§ Dataset entries:
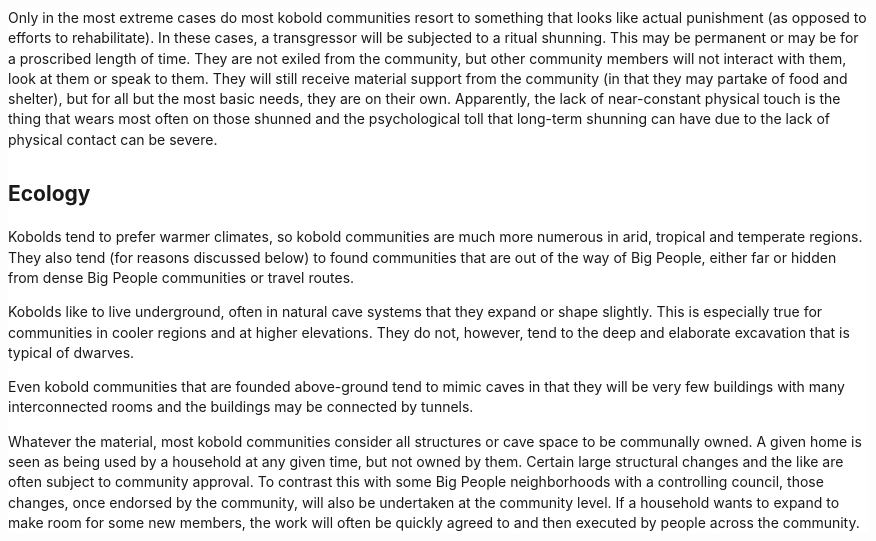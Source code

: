 Only in the most extreme cases do most kobold communities resort to something
that looks like actual punishment (as opposed to efforts to rehabilitate). In
these cases, a transgressor will be subjected to a ritual shunning. This may be
permanent or may be for a proscribed length of time. They are not exiled from
the community, but other community members will not interact with them, look at
them or speak to them. They will still receive material support from the
community (in that they may partake of food and shelter), but for all but the
most basic needs, they are on their own. Apparently, the lack of near-constant
physical touch is the thing that wears most often on those shunned and the
psychological toll that long-term shunning can have due to the lack of physical
contact can be severe.

## Ecology

Kobolds tend to prefer warmer climates, so kobold communities are much more
numerous in arid, tropical and temperate regions. They also tend (for reasons
discussed below) to found communities that are out of the way of Big People,
either far or hidden from dense Big People communities or travel routes.

Kobolds like to live underground, often in natural cave systems that they expand
or shape slightly. This is especially true for communities in cooler regions and
at higher elevations. They do not, however, tend to the deep and elaborate
excavation that is typical of dwarves.

Even kobold communities that are founded above-ground tend to mimic caves in
that they will be very few buildings with many interconnected rooms and the
buildings may be connected by tunnels.

Whatever the material, most kobold communities consider all structures or cave
space to be communally owned. A given home is seen as being used by a household
at any given time, but not owned by them. Certain large structural changes and
the like are often subject to community approval. To contrast this with some Big
People neighborhoods with a controlling council, those changes, once endorsed by
the community, will also be undertaken at the community level. If a household
wants to expand to make room for some new members, the work will often be
quickly agreed to and then executed by people across the community.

§ Problem description:
Set down no line except those from the one with "the community, will" to the last line of the data, inclusive, each exactly as written.

§ Written reply:
the community, will also be undertaken at the community level. If a household
wants to expand to make room for some new members, the work will often be
quickly agreed to and then executed by people across the community.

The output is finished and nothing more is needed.